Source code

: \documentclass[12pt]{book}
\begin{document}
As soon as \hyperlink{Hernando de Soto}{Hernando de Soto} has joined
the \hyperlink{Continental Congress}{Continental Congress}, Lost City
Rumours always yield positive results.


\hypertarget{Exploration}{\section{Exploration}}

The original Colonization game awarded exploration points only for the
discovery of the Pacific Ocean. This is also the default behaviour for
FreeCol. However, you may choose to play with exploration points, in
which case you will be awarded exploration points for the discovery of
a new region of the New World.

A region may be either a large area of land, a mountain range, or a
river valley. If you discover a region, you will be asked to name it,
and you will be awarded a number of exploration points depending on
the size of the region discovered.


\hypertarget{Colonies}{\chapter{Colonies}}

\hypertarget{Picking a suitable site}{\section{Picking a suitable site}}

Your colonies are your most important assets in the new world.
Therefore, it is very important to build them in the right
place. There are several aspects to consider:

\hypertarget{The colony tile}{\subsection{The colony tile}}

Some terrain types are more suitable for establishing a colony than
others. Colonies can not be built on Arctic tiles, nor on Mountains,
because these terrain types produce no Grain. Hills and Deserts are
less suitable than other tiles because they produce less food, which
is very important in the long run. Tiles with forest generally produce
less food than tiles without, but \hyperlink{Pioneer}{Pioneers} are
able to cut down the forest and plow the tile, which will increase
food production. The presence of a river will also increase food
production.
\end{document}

--------------------------------------------------

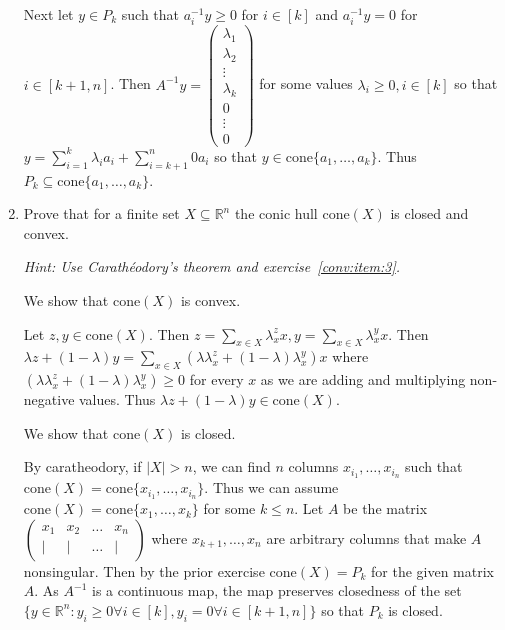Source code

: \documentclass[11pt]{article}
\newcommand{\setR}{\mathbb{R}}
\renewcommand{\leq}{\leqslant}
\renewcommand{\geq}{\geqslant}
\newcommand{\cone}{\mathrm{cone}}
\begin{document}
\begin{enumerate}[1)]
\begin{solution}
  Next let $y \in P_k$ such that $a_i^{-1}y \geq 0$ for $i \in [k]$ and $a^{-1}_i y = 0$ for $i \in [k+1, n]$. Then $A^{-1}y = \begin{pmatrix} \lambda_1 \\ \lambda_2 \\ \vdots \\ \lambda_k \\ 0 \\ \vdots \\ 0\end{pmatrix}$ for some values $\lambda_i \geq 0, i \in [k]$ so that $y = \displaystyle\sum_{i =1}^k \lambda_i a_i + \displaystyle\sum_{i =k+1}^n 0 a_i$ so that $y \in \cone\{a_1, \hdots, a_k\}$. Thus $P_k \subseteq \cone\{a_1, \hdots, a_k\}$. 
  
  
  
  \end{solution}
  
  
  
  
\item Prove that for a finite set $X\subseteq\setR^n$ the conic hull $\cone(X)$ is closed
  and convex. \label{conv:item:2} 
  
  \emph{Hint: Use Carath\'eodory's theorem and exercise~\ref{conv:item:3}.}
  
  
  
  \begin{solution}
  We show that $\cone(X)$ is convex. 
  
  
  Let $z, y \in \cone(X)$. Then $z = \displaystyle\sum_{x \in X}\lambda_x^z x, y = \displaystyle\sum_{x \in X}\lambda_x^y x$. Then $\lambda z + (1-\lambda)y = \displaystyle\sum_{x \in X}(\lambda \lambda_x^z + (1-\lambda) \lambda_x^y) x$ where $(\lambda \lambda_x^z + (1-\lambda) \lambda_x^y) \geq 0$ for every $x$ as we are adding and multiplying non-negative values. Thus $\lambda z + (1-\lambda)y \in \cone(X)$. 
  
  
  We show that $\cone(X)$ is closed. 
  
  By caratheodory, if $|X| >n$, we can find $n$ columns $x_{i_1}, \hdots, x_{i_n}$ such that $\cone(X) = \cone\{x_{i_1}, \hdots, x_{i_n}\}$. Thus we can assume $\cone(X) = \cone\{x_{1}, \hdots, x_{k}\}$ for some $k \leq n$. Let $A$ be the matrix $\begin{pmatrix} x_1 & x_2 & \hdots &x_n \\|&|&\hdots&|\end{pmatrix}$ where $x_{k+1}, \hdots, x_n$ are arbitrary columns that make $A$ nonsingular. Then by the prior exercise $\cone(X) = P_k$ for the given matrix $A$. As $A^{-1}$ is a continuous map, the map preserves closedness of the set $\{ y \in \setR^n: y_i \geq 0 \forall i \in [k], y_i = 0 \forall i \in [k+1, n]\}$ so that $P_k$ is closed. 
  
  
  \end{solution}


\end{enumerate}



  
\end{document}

--------------------------------------------------

WHAT IS EXPECTED
Everything from the line with "Therefore, it is" through the line with "because these terrain" in the listing above must be retyped exactly, with nothing added.

OUTPUT FOR THIS EXERCISE
Therefore, it is very important to build them in the right
place. There are several aspects to consider:

\hypertarget{The colony tile}{\subsection{The colony tile}}

Some terrain types are more suitable for establishing a colony than
others. Colonies can not be built on Arctic tiles, nor on Mountains,
because these terrain types produce no Grain. Hills and Deserts are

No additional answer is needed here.